Task prompt: Take the lines below between the one holding "architectural firm—in fact" and the one holding "used this period", inclusive, and copy them exactly. Add nothing.

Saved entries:
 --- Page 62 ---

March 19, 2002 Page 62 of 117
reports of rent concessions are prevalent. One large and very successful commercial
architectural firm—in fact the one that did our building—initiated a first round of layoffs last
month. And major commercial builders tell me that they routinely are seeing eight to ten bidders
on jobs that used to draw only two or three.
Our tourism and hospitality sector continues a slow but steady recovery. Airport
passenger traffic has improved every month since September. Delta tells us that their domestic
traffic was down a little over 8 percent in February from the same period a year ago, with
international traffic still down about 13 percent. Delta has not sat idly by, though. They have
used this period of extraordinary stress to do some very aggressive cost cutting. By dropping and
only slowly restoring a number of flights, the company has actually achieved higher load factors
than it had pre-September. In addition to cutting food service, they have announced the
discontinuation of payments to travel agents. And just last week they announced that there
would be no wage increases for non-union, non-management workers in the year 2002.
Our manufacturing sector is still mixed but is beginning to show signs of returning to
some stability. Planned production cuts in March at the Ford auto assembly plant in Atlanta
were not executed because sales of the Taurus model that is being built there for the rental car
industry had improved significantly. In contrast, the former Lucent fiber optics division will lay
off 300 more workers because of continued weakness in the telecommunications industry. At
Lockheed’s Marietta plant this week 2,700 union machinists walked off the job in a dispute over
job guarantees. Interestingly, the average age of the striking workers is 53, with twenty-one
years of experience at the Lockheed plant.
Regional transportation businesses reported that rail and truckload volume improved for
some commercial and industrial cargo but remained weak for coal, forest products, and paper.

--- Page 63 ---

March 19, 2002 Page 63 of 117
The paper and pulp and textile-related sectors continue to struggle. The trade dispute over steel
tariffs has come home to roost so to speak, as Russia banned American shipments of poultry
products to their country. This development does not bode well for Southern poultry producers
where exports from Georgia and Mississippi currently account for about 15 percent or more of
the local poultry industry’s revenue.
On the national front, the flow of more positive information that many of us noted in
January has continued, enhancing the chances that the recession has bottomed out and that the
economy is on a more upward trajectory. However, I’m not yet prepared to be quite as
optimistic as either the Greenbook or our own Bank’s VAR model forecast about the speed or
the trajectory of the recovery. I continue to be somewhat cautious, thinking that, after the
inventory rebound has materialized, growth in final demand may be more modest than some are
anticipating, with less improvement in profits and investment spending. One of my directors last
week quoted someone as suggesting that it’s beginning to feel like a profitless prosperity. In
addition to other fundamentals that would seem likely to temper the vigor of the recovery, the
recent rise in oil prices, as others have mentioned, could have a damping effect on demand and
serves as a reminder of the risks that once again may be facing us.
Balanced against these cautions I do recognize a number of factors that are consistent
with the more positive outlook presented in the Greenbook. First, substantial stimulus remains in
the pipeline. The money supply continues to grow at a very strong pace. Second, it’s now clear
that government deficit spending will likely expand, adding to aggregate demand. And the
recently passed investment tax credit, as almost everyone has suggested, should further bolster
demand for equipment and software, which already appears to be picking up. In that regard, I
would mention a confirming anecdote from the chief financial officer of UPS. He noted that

Reply to the task:
architectural firm—in fact the one that did our building—initiated a first round of layoffs last
month. And major commercial builders tell me that they routinely are seeing eight to ten bidders
on jobs that used to draw only two or three.
Our tourism and hospitality sector continues a slow but steady recovery. Airport
passenger traffic has improved every month since September. Delta tells us that their domestic
traffic was down a little over 8 percent in February from the same period a year ago, with
international traffic still down about 13 percent. Delta has not sat idly by, though. They have
used this period of extraordinary stress to do some very aggressive cost cutting. By dropping and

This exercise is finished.